Starting at the line that contains "- **报告生成失败**：", transcribe each line exactly through the last line of the data. Include nothing else.

####

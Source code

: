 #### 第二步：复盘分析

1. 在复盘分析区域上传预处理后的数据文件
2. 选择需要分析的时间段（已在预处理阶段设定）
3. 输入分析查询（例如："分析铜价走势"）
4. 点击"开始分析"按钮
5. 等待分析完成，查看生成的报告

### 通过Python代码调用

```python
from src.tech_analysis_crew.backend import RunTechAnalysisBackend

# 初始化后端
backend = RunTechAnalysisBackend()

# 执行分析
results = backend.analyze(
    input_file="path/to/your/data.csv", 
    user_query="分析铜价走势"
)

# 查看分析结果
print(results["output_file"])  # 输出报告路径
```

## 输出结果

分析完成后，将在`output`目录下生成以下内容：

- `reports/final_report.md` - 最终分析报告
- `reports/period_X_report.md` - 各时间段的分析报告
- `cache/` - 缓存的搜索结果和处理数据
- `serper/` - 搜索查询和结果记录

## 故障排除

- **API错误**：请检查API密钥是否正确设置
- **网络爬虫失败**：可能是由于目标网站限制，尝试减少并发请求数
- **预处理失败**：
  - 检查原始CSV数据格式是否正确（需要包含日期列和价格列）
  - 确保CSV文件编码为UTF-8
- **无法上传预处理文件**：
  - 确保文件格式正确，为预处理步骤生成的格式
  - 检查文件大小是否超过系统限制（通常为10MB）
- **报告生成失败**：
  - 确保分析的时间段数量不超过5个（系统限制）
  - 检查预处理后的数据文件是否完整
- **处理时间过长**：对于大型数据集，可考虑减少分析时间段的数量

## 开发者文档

####

• _EXERCISE RESPONSE_
- **报告生成失败**：
  - 确保分析的时间段数量不超过5个（系统限制）
  - 检查预处理后的数据文件是否完整
- **处理时间过长**：对于大型数据集，可考虑减少分析时间段的数量

## 开发者文档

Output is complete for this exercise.